WHAT IS EXPECTED: For every line that contains the string "która", pull that line out of the material below.

————————

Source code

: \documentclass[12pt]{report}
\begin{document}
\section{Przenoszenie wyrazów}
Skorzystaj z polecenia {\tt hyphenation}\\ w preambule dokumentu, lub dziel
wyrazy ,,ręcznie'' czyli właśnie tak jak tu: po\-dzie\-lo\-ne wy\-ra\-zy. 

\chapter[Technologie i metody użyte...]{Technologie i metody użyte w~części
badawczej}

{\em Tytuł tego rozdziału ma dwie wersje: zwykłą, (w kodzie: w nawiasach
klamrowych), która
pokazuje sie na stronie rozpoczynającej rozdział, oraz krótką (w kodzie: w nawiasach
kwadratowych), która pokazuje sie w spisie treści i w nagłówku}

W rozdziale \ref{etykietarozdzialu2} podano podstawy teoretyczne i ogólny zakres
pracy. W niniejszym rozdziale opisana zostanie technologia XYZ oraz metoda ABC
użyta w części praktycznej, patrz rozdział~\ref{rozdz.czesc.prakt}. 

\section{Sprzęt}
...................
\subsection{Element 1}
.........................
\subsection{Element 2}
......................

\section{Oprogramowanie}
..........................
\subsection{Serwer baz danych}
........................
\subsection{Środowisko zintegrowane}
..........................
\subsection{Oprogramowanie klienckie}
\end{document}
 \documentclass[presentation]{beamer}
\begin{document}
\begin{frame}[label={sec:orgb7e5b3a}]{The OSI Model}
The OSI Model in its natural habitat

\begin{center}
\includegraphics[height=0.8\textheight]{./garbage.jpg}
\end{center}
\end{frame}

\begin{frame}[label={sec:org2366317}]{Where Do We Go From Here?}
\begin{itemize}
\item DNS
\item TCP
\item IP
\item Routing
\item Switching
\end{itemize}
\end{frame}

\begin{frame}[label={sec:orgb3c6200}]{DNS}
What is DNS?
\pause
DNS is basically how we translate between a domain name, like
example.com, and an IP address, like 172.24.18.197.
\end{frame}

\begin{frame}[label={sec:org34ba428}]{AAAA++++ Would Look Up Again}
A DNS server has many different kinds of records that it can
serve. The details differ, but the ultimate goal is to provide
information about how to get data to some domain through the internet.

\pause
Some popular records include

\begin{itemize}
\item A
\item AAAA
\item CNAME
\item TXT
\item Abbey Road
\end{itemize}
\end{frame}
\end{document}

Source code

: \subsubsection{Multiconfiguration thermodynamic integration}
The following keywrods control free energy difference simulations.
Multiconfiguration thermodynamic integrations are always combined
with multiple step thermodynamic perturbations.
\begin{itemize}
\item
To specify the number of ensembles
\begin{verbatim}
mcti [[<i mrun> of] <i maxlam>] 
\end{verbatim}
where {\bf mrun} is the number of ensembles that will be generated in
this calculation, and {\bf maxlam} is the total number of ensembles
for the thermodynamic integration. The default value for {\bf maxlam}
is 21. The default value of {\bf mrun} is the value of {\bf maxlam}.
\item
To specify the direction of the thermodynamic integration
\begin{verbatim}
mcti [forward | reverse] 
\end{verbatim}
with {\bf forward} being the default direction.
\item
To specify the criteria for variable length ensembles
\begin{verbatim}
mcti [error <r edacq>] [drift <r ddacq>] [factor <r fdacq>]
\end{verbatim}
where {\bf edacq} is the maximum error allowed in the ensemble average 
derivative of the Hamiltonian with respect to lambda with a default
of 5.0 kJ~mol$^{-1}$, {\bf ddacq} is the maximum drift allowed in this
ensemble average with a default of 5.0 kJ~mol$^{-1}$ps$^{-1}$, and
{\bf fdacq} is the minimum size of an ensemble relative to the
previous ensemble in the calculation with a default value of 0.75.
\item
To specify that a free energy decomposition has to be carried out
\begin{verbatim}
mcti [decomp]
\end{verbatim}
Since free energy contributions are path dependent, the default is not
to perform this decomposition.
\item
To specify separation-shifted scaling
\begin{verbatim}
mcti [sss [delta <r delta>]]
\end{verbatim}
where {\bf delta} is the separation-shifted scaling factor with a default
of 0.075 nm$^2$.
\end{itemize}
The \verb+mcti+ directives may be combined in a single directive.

————————

RESULT FOR THIS EXERCISE:
klamrowych), która
kwadratowych), która pokazuje sie w spisie treści i w nagłówku}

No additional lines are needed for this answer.